2. Find a Network of Support
Even with the best-laid plans, life often intervenes. Having someone to call when it does is especially important in nursing school. While she had the help of her husband, Joseph still needed to call on a neighbor when she was in a crunch.
“Having a support person on stand-by really helps,” Joseph said. “Whether it’s a significant other, a neighbor, a family member or friend, I definitely recommend having someone who understands what you’re going through and can be there if you need them.”
Joseph was one of 12 moms in her class, so they would often lean on each other for advice and encouragement as well.
“I have made close friends that I will be friends with forever,” she said. “We’re all compassionate people— we’re all nurses. We all have one thing in common and that is having the mindset of compassion and caring.”
3. Create a Study Space
During nursing school, Joseph used a bedroom of her home as an office. When the door was closed, her family knew not to knock or interrupt unless it was an emergency.
“I created a nice area where I could open up a book, have my laptop open and have plenty of space and light,” Joseph said. “You have to be sure there are no distractions – leave your phone outside the room and just focus.”
As marathon study sessions aren’t the most beneficial, Joseph would study in spurts. She might study for an hour then put in a load of laundry, or study for two hours, then watch a few minutes of TV to clear her mind.
While this worked for Joseph, it might not work as well for others, including those who have small children. Starbucks might be a better option for some – it doesn’t matter where your study space is, as long as you designate one, Joseph said.
4. If You Must Work, Make Sure You Have Flexibility
While working as a full-time student isn’t recommended, it may be a necessity for some. During school, Joseph had a part-time role at a midwife’s office. Finding an employer who will be flexible with your schedule and keeping communication open with your manager are essential if you plan to work during nursing school, Joseph said.
“Your manager needs to understand that your school schedule will change every eight weeks,” she said. “Communicate with your manager ahead of time and give them as much notice as possible about your schedule.”
Throughout the course of the program, Joseph never took significant time off to study from her position at a midwife’s office.
“I kept my routine consistent and just pushed through,” Joseph said. “I love my work and going there helped me clear my mind a bit and gave me a break from studying.”
At the start of the Bachelor in Science in Nursing program, Joseph printed out her program plan. Each semester, she would cross off another task so she could stay focused on her goals.

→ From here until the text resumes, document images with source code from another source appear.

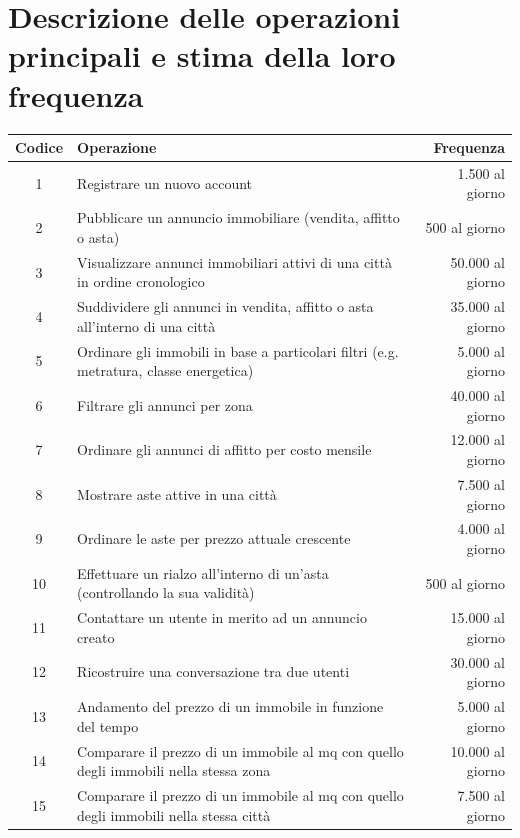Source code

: \documentclass[a4paper,12pt]{report}
\begin{document}
    	\section{Descrizione delle operazioni principali e stima della loro frequenza}
        \begin{table}[H]
            \centering
            \begin{adjustbox}{width=1.45\textwidth,center}
            \begin{tabular}{clr}
            \rowcolor{LightCyan} \textbf{Codice} & \textbf{Operazione} & \textbf{Frequenza} \\ [0.5ex] 
            \hline
             1 & Registrare un nuovo account & 1.500 al giorno \\
             2 & Pubblicare un annuncio immobiliare (vendita, affitto o asta) & 500 al giorno \\
             3 & Visualizzare annunci immobiliari attivi di una città in ordine cronologico & 50.000 al giorno \\ 
             4 & Suddividere gli annunci in vendita, affitto o asta all'interno di una città & 35.000 al giorno \\
             5 & Ordinare gli immobili in base a particolari filtri (e.g. metratura, classe energetica) & 5.000 al giorno \\
             6 & Filtrare gli annunci per zona & 40.000 al giorno \\
             7 & Ordinare gli annunci di affitto per costo mensile & 12.000 al giorno \\
             8 & Mostrare aste attive in una città & 7.500 al giorno \\
             9 & Ordinare le aste per prezzo attuale crescente & 4.000 al giorno \\ 
             10 & Effettuare un rialzo all'interno di un'asta (controllando la sua validità) & 500 al giorno \\
             11 & Contattare un utente in merito ad un annuncio creato & 15.000 al giorno \\
             12 & Ricostruire una conversazione tra due utenti & 30.000 al giorno \\
             13 & Andamento del prezzo di un immobile in funzione del tempo & 5.000 al giorno \\
             14 & Comparare il prezzo di un immobile al mq con quello degli immobili nella stessa zona & 10.000 al giorno \\
             15 & Comparare il prezzo di un immobile al mq con quello degli immobili nella stessa città & 7.500 al giorno \\

\end{tabular}
\end{adjustbox}
\end{table}
\end{document}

She also took time to talk openly with her daughters about her desire to attend nursing school and how it would affect them, including an occasional missed soccer game or class event. Whenever possible, she would include them in nursing school events—like the Susan G. Komen Race for the Cure.
“Looking back at my kids during graduation and seeing them smile and cheer me on made it all worth it,” Joseph said. “You have to keep the focus on what you’re doing and know that your kids will be so proud of you when you’re done. They see you do it and then you’re even more of a role model for them.”